Brianist: Thats a tough list, and I dont envy the people taking the final decisons. The BBC does things nobody else does (who else is going to do Big Blue Live and Worlds Busiest Railway over a week?), and we need to remember that this shortfall isn't the fault of the BBC, but rather the government for having frozen the licence fee for the past five years, plus heaped lots of extra costs on them. That money is not far off one sixth of the total BBC income, and comes on top of lots of other cuts over the past number of years.

The notion that large amounts can be saved by getting rid of an extra newsreader, paying onscreen talent less (the BBC already pays rather less than the market rate) or sacking some managers isn't supported by the facts. In fact a recent report by a City accountancy firm reckoned the BBC was very well run when judged against the rest of the public sector.

Nor should we engage in 'I dont use it'ism. We all pay the licence fee, and there is no reason why a 55 year old man who listens to Radio 2 and 5 Live, watches Question of Sport, F1 and that programme about classic cars on BBC4 should get what he wants, yet a 26 year old Asian female who listens to the Asian network and Radio 1Xtra, enjoys BBC3 and likes Strictly should lose out.

Chris Bryant has complained about the sort of language used on the DCMS blog on consulatation about the BBC's future (subtle its not). The BBC can point to a lot of the smaller and more niche things its does as proof that its not just aping the market, but does stuff that the market never touches. The problem is that these are small enough to be in the firing line, or are services like local radio, which is expensive but isn't listened to by a vast number of people, yet will be vocally defended, and denounced by the (self serving) press.

OK, some things are no brainers. The broadband rollout was always a disgrace, since central governemnt should have picked up the tab. Thats £150m. I've long argued that S4C makes no sense. Its most popuar programme (Y SIOE 2015) in the last week in July got just 62,000 viewers, with a repeat getting just 22,000. And a fair number of the programmes in that 20 are made by BBC Wales. Thats £107m.

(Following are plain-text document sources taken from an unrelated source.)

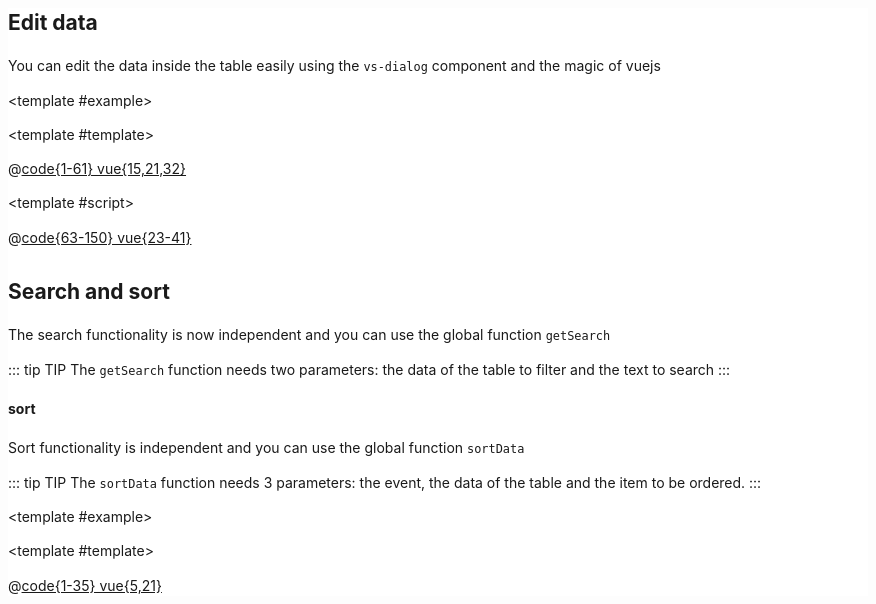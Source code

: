 </template>

</card>

<card>

## Edit data

You can edit the data inside the table easily using the `vs-dialog` component and the magic of vuejs

<template #example>
<table-edit />
</template>

<template #template>

@[code{1-61} vue{15,21,32}](../../.vuepress/components/table/edit.vue)

</template>

<template #script>

@[code{63-150} vue{23-41}](../../.vuepress/components/table/edit.vue)

</template>

</card>

<card>

## Search and sort

The search functionality is now independent and you can use the global function `getSearch`

::: tip TIP
The `getSearch` function needs two parameters: the data of the table to filter and the text to search
:::

#### sort

Sort functionality is independent and you can use the global function `sortData`

::: tip TIP
The `sortData` function needs 3 parameters: the event, the data of the table and the item to be ordered.
:::

<template #example>
<table-search />
</template>

<template #template>

@[code{1-35} vue{5,21}](../../.vuepress/components/table/search.vue)

</template>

To that digital roll out costs (its been 3 years, whats left to do?) and the £2.9m for Local TV, which was a stupid vanity project by Jeremy Hunt, and should be left to sink or swim. Thats a total of £260.3m, which leaves £354m to find! You havn't mentioned LW, but in 2011 it had just 90,000 listeners, and I seem to remember that the cost then was £5m a year. That cost per listner will have gone up since then, so it has to go, even if the equipment is still hanging on. Thats £349m.

And then its gets really hard. The bulk of the niche channels and radio stations dont actually cost that much, and are exactly the sort of thing the BBC should be doing. Like petit fours, you need a lot of them to make a difference. Radio Cymru and nan Gaidheal are hard to justify, considering their small number of listeners (is there even one for the latter?), but I understand their role, just as Alba provides a service. Can these service be helped out by the national governments, thus laying off some of the costs? Perhaps the same for Radio Scotland. BBC Local Radio is going to be radically slimmed down, plus the regional programming - I know the local TV is costly, and the regions dont quite make sense - too big to be local, and too expensive to make truely local. I think you suggested a figure of £700m odd for the TV regions, so slashing £300 from both the radio and TV could be done. Perhaps then Radio 1 and Radio 5 Xtra to make the total. Or just Radio 3, which is costly and with a tiny audience. Or perhaps all 3.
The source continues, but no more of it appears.